- **Exercise prompt**
Beginning with the line that contains "1. After adding", transcribe every line down to the end of the entries, exactly, and no other lines.

*** Opening of Dataset extract ***

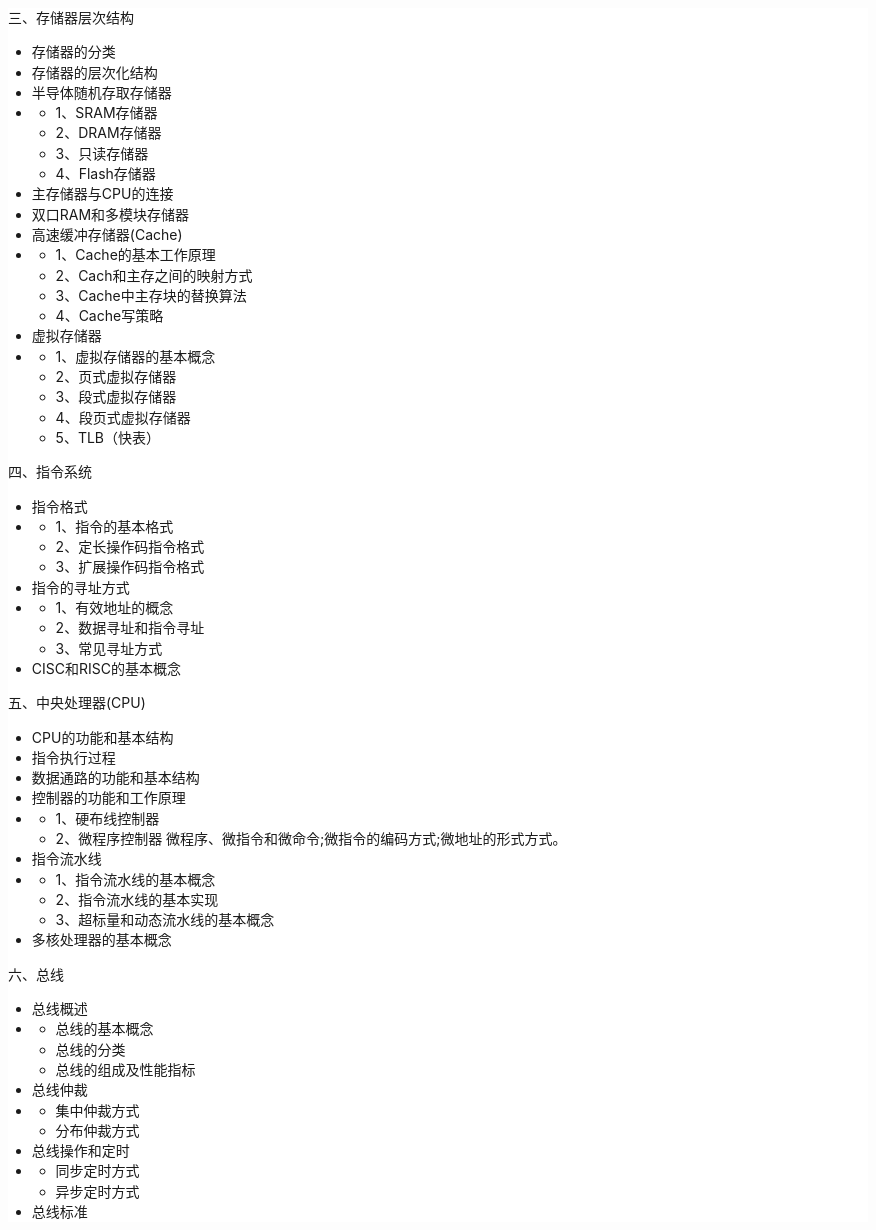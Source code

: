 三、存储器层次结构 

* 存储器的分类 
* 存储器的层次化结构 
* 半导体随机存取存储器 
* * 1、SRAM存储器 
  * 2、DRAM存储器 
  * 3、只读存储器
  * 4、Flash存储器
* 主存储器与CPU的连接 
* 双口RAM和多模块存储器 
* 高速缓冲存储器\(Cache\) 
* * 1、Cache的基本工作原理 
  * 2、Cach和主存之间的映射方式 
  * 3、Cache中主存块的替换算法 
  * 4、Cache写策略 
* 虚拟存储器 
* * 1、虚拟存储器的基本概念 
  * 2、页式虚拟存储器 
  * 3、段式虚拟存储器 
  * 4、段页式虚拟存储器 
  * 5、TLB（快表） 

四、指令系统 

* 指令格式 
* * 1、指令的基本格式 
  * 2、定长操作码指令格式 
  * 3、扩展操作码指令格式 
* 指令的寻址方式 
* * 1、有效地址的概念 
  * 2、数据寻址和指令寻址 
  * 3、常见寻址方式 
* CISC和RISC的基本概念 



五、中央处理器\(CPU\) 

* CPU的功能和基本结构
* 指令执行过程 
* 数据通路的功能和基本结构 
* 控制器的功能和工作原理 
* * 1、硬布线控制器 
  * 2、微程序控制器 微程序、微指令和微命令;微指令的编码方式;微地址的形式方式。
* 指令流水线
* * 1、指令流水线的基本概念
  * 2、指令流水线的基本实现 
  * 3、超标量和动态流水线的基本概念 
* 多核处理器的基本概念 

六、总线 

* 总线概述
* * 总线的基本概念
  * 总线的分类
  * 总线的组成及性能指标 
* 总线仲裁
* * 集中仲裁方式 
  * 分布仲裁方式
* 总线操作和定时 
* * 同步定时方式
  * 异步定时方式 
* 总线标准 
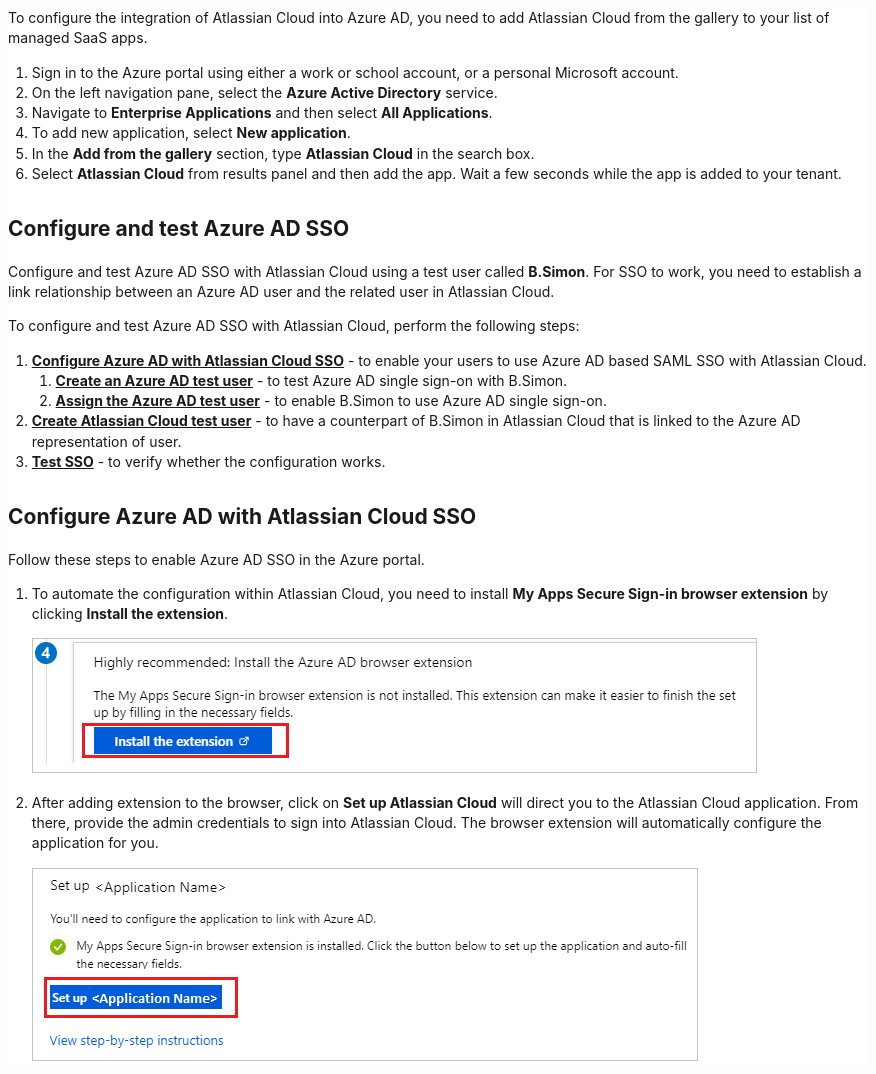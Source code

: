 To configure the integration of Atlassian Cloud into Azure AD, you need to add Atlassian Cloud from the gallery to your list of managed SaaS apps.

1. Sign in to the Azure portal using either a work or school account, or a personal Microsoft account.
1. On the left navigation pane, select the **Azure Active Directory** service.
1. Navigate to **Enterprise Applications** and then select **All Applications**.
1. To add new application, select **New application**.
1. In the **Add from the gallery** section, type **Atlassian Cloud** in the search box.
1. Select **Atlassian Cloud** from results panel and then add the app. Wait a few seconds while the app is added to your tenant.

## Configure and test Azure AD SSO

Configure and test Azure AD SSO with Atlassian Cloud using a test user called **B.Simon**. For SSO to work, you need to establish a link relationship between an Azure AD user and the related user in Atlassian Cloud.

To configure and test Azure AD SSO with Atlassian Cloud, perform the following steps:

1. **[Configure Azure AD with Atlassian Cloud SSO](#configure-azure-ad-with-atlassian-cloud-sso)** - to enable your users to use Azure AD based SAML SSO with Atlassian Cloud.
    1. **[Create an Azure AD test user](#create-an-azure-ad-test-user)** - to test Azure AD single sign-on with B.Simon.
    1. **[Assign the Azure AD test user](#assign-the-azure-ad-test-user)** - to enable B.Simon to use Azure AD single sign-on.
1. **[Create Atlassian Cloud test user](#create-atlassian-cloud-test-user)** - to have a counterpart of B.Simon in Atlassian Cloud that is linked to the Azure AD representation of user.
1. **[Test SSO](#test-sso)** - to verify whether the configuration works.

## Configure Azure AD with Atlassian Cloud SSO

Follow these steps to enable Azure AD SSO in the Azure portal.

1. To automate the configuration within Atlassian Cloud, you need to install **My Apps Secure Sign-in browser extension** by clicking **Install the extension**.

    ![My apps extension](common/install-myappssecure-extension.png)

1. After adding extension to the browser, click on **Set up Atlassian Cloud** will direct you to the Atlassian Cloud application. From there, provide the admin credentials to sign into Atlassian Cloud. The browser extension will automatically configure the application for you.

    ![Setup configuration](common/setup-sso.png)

*** Close of Dataset extract ***

- **Answer to this exercise**
1. After adding extension to the browser, click on **Set up Atlassian Cloud** will direct you to the Atlassian Cloud application. From there, provide the admin credentials to sign into Atlassian Cloud. The browser extension will automatically configure the application for you.

    ![Setup configuration](common/setup-sso.png)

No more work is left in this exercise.